- **WHAT YOU NEED TO DO**:
Search the material below for lines containing the string "directly", and copy every one you find.

- **DATA PROVIDED**:
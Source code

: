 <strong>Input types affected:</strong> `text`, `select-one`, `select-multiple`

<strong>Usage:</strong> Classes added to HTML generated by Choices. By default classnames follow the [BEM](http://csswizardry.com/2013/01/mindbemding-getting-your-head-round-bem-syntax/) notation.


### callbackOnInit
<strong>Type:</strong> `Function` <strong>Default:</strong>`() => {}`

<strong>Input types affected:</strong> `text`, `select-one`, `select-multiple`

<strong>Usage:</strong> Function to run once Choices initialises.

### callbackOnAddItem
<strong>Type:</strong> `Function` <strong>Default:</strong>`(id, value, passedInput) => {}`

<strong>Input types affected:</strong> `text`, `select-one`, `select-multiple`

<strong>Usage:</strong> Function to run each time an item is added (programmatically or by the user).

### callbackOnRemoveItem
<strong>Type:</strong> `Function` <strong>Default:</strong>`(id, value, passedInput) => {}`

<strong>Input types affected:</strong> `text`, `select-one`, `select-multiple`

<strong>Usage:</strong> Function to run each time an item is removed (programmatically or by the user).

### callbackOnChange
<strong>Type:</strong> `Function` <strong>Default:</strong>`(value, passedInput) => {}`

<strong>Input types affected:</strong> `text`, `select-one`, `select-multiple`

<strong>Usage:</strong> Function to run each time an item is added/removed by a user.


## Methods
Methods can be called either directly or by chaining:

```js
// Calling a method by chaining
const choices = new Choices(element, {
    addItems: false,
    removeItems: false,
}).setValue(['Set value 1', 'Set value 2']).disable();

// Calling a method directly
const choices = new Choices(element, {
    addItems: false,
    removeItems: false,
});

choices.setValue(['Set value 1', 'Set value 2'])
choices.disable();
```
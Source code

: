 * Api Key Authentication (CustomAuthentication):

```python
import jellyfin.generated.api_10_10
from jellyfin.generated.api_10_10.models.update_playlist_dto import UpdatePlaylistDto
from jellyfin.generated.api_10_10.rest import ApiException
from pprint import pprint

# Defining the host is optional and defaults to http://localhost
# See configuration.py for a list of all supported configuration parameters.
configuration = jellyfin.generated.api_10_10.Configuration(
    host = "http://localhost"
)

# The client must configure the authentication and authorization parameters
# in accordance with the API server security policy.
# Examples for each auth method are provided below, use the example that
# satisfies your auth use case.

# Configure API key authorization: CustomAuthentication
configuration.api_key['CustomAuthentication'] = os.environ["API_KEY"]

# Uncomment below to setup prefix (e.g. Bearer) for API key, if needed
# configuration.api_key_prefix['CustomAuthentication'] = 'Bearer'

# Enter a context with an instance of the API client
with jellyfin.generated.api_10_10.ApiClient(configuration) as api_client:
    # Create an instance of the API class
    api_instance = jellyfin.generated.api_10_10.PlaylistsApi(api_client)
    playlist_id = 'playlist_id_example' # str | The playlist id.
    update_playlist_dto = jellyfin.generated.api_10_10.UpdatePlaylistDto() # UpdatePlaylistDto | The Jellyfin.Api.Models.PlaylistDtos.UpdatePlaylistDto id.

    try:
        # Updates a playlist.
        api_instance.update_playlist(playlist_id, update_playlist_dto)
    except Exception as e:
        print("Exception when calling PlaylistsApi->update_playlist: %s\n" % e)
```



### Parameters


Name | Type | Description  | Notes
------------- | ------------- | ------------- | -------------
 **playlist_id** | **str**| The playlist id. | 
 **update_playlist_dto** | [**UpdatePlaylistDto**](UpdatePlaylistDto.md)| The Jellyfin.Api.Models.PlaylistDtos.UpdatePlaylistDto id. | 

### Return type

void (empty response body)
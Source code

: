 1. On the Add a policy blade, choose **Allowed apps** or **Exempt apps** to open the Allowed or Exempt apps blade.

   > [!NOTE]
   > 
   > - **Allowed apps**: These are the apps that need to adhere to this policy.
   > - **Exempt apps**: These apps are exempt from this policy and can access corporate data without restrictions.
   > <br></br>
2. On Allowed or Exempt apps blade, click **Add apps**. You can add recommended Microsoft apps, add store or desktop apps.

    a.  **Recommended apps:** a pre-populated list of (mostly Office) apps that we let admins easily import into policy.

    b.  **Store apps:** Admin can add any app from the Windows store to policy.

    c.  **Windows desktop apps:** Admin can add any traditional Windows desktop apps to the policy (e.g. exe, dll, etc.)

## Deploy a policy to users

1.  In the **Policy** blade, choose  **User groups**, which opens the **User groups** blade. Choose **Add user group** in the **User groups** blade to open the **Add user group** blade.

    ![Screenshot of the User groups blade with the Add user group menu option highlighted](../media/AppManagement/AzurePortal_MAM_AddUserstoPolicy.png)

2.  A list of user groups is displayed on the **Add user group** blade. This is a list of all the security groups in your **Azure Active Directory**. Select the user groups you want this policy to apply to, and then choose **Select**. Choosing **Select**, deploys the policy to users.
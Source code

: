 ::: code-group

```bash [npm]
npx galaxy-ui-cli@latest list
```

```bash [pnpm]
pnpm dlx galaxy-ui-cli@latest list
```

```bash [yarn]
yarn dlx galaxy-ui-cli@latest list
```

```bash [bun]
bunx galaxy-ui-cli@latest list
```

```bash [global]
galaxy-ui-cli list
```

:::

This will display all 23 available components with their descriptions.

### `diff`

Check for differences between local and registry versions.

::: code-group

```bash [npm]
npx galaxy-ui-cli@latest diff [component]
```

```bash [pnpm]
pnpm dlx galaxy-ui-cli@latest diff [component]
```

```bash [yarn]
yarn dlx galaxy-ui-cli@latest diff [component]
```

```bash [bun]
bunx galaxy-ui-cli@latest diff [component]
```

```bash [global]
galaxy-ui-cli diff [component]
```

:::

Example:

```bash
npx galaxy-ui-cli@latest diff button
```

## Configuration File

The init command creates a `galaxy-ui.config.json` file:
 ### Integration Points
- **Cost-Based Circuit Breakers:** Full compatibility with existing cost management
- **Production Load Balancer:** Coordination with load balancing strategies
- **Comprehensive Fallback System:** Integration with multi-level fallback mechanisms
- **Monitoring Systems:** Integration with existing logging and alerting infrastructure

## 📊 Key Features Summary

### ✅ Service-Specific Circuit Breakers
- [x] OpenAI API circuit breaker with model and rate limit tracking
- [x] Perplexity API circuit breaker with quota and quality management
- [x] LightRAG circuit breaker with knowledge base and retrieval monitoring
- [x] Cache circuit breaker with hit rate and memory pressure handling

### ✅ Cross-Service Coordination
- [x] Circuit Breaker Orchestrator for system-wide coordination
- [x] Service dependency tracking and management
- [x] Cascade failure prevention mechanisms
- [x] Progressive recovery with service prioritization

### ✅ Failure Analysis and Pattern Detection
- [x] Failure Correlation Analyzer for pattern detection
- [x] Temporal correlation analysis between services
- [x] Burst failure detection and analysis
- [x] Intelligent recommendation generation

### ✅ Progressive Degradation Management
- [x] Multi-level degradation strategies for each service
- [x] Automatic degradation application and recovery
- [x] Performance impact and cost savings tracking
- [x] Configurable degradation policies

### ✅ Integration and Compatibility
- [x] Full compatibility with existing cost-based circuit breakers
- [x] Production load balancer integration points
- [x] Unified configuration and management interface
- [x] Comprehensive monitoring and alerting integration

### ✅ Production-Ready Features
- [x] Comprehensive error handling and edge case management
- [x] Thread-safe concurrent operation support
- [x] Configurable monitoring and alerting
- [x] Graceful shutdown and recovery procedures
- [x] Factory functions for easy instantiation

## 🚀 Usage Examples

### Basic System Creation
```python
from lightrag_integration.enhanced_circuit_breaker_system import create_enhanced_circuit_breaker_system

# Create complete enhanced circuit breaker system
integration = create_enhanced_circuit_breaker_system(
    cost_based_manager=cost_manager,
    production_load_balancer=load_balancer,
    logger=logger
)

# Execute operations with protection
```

- **RESPONSE**:
Methods can be called either directly or by chaining:
// Calling a method directly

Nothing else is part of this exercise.